Hansi Flick (3.v.l.) hat beim FC Bayern ein Defensiv-Puzzle zu lösen
Hansi Flick (3.v.l.) hat beim FC Bayern ein Defensiv-Puzzle zu lösen

Niklas Süle, Jérôme Boateng, David Alaba, Bundesliga-Rekordtransfer Lucas Hernández, Weltmeister Benjamin Pavard, Senkrechtstarter Alphonso Davies, die Top-Talente Tanguy Nianzou, Chris Richards und Bright Arrey-Mbi sowie Bouna Sarr und Javi Martínez für die Breite des Kaders: Ein Blick auf die Defensive des FC Bayern dürfte die Konkurrenz mit Neid erfüllen. Dumm nur, dass in München derzeit dennoch ausgerechnet in der Abwehr der Schuh drückt.

16 Gegentore nach zehn Bundesliga-Spielen, garniert mit sechs gegnerischen Treffern in sechs Partien auf internationalem Parkett und zwei Gegentoren beim Gewinn des deutschen Super Cups stehen für den FC Bayern im Dezember 2020 zu Buche. Macht: 24 Gegentreffer in 18 Pflichtspielen 2020/21. Was die meisten Herausforderer des amtierenden Triple-Siegers wohl milde stimmen würde, ist für die Bayern auffallend schlecht. Ein Umstand, den auch Coach Hansi Flick längst erkannt hat.

"Wir müssen in der Defensive das ein oder andere besser machen, zum Beispiel die Tiefe etwas besser absichern", sagte Flick am Dienstag mit Blick auf die anstehenden Champions-League-Partie gegen Lokomotive Moskau (Mittwoch, 21:00 Uhr). 

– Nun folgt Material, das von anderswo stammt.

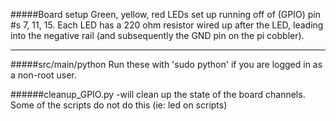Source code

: #####Board setup
Green, yellow, red LEDs set up running off of (GPIO) pin #s 7, 11, 15.
Each LED has a 220 ohm resistor wired up after the LED, leading into the negative rail (and subsequently the GND pin on the pi cobbler).

<hr/>

#####src/main/python
Run these with 'sudo python' if you are logged in as a non-root user.

######cleanup_GPIO.py 
-will clean up the state of the board channels. Some of the scripts do not do this (ie: led on scripts)
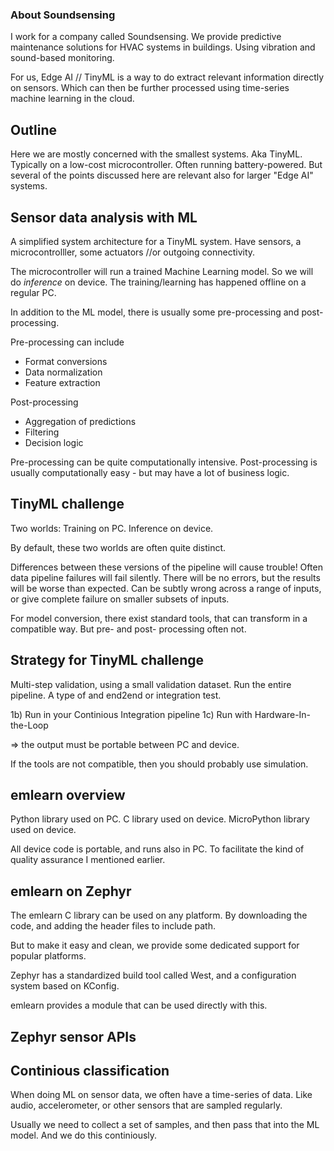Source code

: 
### About Soundsensing

I work for a company called Soundsensing.
We provide predictive maintenance solutions for HVAC systems in buildings.
Using vibration and sound-based monitoring.

For us, Edge AI // TinyML is a way to do extract relevant information directly on sensors.
Which can then be further processed using time-series machine learning in the cloud.

## Outline


Here we are mostly concerned with the smallest systems.
Aka TinyML.
Typically on a low-cost microcontroller.
Often running battery-powered.
But several of the points discussed here are relevant also for larger "Edge AI" systems.


## Sensor data analysis with ML

A simplified system architecture for a TinyML system.
Have sensors, a microcontrolller, some actuators //or outgoing connectivity.

The microcontroller will run a trained Machine Learning model.
So we will do *inference* on device.
The training/learning has happened offline on a regular PC.

In addition to the ML model, there is usually some pre-processing and post-processing.

Pre-processing can include

- Format conversions
- Data normalization
- Feature extraction

Post-processing

- Aggregation of predictions
- Filtering
- Decision logic

Pre-processing can be quite computationally intensive.
Post-processing is usually computationally easy - but may have a lot of business logic.


## TinyML challenge

Two worlds:
Training on PC.
Inference on device.

By default, these two worlds are often quite distinct.

Differences between these versions of the pipeline will cause trouble!
Often data pipeline failures will fail silently.
There will be no errors, but the results will be worse than expected.
Can be subtly wrong across a range of inputs,
or give complete failure on smaller subsets of inputs. 

For model conversion, there exist standard tools, that can transform in a compatible way.
But pre- and post- processing often not.

## Strategy for TinyML challenge

Multi-step validation, using a small validation dataset.
Run the entire pipeline.
A type of and end2end or integration test.

1b) Run in your Continious Integration pipeline 
1c) Run with Hardware-In-the-Loop

=> the output must be portable between PC and device.

If the tools are not compatible, then you should probably use simulation.

## emlearn overview

Python library used on PC.
C library used on device.
MicroPython library used on device.

All device code is portable, and runs also in PC.
To facilitate the kind of quality assurance I mentioned earlier.


## emlearn on Zephyr

The emlearn C library can be used on any platform.
By downloading the code, and adding the header files to include path.

But to make it easy and clean, we provide some dedicated support for popular platforms.

Zephyr has a standardized build tool called West,
and a configuration system based on KConfig.

emlearn provides a module that can be used directly with this.

## Zephyr sensor APIs


## Continious classification

When doing ML on sensor data, we often have a time-series of data.
Like audio, accelerometer, or other sensors that are sampled regularly.

Usually we need to collect a set of samples, and then pass that into the ML model.
And we do this continiously.



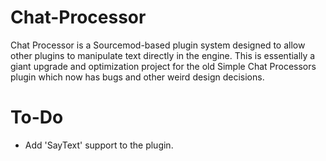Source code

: # Chat-Processor
Chat Processor is a Sourcemod-based plugin system designed to allow other plugins to manipulate text directly in the engine. This is essentially a giant upgrade and optimization project for the old Simple Chat Processors plugin which now has bugs and other weird design decisions.

# To-Do
* Add 'SayText' support to the plugin.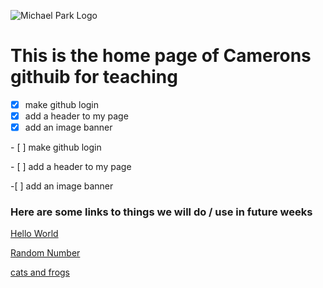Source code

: ![Michael Park Logo](https://michaelpark.school.nz/wp-content/uploads/2021/06/mps-logo.svg)

# This is the home page of Camerons githuib for teaching

- [x] make github login
- [x] add a header to my page
- [x] add an image banner

\- \[ \] make github login

\- \[ \] add a header to my page

\-[ \] add an image banner


### Here are some links to things we will do / use in future weeks

[Hello World](https://mpscam.github.io/helloworld/)

[Random Number](https://mpscam.github.io/RandomNum/)

[cats and frogs](https://mpscam.github.io/helloworld/)

<!--
This is a guide to most basic forms of formatting. read through carefully

[this](https://docs.github.com/en/get-started/writing-on-github/getting-started-with-writing-and-formatting-on-github/basic-writing-and-formatting-syntax) is a link to the formatting and writing syntax for github in its own markdown langauge

-->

Keeper Manuel Neuer stimmte seinem Trainer zu. "Wir haben zu viele Gegentore kassiert, aber wir arbeiten dran", so der 34-Jährige. Ohnehin seien lediglich "Feinheiten", "Kleinigkeiten" schuld an der an Bayernmaßstäben gemessenen Gegentorflut. Dennoch seien Defensive-Fehler "in der jüngsten Vergangenheit zu häufig der Fall gewesen".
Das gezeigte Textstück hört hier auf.